- **Exercise goal**:
Across the entries below, count the lines in which the word "like" occurs. Reply with the count alone.

(Dataset excerpts)
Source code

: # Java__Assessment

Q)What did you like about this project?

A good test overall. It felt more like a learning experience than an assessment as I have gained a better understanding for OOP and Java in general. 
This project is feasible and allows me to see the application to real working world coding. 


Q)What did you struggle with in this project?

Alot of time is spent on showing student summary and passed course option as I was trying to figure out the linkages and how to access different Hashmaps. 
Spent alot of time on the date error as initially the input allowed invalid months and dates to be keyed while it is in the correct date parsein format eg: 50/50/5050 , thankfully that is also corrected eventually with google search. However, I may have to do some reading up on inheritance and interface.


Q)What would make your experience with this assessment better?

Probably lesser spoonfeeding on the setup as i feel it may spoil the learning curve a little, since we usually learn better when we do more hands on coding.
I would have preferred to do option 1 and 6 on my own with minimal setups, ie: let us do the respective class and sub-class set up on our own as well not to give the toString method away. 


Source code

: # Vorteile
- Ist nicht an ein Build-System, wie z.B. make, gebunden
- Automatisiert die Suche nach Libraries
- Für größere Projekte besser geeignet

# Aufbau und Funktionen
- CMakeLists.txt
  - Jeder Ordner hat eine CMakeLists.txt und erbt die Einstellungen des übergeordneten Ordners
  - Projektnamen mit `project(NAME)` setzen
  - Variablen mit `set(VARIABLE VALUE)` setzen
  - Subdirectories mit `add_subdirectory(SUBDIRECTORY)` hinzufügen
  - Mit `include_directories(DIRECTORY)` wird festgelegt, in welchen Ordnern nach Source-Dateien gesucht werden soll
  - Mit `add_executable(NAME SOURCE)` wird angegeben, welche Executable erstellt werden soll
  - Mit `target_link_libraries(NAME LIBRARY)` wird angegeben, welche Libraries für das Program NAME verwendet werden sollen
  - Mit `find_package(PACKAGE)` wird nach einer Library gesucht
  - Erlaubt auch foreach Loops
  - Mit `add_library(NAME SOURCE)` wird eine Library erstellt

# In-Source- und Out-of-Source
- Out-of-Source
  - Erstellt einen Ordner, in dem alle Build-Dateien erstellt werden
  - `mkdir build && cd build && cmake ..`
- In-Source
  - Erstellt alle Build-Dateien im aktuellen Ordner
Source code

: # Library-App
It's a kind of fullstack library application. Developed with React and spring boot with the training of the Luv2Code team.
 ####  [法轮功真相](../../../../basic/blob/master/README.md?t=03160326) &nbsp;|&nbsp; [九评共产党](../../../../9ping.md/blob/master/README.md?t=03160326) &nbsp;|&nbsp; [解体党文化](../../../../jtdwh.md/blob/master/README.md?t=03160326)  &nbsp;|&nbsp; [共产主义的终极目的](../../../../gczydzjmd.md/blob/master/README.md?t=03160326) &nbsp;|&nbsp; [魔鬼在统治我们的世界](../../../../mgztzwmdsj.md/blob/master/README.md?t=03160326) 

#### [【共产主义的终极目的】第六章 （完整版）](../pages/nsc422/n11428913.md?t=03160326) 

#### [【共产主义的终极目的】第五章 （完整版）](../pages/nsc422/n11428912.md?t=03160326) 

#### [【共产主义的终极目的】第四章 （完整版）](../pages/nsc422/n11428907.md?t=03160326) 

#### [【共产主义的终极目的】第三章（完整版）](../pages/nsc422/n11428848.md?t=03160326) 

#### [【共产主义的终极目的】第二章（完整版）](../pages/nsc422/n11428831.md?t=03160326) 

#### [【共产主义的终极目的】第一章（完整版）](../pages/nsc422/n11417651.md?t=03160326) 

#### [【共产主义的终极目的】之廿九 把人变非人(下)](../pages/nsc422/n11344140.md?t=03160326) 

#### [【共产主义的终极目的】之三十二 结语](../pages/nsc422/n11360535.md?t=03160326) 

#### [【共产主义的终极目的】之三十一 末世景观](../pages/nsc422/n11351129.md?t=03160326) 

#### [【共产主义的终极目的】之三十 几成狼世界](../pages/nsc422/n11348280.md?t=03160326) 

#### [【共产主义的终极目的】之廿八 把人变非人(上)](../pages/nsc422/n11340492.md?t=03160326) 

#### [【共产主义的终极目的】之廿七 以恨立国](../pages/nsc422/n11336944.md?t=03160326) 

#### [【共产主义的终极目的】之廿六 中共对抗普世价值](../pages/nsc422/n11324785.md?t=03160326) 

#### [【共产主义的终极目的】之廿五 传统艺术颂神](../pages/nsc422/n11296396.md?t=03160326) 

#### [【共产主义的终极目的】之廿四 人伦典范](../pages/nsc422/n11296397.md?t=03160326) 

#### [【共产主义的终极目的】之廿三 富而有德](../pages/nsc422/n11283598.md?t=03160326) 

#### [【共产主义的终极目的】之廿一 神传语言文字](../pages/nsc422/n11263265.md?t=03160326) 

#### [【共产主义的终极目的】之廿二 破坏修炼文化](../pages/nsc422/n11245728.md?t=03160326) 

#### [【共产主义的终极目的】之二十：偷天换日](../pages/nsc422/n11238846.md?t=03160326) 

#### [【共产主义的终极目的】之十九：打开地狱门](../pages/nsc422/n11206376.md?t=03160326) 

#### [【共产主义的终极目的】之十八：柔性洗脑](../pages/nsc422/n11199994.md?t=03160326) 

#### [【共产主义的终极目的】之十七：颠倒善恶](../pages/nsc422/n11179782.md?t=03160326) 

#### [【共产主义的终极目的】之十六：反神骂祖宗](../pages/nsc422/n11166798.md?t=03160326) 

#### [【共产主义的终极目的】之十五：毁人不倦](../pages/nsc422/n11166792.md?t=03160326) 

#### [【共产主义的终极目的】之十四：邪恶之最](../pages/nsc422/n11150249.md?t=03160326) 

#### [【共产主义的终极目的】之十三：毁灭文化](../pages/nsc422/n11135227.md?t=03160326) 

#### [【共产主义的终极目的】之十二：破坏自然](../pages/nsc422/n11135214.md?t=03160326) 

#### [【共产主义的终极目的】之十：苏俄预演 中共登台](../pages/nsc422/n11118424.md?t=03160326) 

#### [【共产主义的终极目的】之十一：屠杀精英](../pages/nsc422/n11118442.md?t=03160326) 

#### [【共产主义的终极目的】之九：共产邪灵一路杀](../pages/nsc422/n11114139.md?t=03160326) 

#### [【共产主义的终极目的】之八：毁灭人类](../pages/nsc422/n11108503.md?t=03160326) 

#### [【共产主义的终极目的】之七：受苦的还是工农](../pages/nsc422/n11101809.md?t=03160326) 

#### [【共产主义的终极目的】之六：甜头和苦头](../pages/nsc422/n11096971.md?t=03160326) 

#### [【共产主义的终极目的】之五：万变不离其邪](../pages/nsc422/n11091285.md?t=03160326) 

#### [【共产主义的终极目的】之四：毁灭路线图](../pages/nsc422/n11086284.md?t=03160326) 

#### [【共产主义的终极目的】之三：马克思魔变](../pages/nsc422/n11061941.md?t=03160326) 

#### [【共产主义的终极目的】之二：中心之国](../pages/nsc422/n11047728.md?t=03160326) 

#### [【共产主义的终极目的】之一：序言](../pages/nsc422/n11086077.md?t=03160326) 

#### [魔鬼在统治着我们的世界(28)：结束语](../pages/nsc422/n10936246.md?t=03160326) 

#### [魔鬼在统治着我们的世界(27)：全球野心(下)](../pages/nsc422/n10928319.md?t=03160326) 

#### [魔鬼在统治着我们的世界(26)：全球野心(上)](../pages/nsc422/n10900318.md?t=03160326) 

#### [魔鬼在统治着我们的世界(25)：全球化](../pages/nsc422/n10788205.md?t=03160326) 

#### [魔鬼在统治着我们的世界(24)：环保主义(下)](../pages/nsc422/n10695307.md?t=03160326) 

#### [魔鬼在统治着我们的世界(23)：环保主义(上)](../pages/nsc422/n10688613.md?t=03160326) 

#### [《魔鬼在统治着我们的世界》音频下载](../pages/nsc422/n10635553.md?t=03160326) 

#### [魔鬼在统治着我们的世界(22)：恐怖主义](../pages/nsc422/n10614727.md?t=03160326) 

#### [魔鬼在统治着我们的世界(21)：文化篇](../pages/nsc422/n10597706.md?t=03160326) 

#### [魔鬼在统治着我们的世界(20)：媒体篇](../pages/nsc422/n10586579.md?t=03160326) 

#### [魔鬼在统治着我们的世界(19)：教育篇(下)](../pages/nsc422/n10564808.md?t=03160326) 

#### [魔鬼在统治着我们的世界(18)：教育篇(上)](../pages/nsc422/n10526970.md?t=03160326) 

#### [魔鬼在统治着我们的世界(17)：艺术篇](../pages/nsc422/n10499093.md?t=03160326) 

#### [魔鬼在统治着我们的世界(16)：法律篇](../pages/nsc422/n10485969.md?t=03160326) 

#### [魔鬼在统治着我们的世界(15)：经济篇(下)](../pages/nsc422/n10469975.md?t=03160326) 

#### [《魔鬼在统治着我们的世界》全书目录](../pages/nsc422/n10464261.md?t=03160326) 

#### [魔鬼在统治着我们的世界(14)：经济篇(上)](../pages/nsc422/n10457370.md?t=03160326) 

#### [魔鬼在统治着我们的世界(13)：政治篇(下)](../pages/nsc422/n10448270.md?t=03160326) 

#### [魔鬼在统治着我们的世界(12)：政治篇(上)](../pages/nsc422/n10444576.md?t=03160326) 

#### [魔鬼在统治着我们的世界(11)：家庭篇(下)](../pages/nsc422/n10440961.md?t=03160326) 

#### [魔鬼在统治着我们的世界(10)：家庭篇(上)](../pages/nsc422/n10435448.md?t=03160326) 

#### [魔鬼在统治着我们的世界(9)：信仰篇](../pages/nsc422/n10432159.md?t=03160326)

--

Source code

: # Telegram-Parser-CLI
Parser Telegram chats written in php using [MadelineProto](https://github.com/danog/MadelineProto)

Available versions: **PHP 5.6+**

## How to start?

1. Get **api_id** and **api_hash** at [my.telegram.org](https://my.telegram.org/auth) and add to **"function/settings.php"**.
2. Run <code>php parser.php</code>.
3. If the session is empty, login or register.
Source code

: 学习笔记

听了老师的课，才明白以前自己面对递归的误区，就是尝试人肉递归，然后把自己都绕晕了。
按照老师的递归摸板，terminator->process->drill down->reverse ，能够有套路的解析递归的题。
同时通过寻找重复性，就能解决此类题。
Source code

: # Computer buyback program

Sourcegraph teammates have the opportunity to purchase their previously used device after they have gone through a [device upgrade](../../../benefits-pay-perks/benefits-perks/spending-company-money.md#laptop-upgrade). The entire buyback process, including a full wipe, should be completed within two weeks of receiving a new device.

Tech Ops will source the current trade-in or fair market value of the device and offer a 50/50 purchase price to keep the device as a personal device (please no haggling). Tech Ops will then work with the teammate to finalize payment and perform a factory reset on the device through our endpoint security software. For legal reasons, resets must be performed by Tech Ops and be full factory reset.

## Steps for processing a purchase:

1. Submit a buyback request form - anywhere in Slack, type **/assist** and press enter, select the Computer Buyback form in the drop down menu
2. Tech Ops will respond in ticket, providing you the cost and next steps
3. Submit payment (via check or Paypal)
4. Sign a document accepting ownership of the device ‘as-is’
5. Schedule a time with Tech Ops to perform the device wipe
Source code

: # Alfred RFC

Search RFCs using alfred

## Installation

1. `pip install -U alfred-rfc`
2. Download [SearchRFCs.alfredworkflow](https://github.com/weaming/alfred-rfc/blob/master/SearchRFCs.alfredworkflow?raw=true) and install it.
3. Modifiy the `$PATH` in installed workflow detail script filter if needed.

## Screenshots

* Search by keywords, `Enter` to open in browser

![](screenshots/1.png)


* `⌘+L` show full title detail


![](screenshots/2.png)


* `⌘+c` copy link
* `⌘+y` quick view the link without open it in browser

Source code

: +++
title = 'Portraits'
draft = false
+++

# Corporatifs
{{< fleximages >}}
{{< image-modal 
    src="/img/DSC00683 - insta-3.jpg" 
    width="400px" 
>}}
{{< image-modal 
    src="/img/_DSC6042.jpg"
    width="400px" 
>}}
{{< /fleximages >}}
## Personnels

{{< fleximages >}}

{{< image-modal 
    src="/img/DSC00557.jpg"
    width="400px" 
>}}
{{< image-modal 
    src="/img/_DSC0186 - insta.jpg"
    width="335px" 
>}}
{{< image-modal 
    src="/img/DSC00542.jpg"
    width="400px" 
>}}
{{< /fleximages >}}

- **Solution**:
2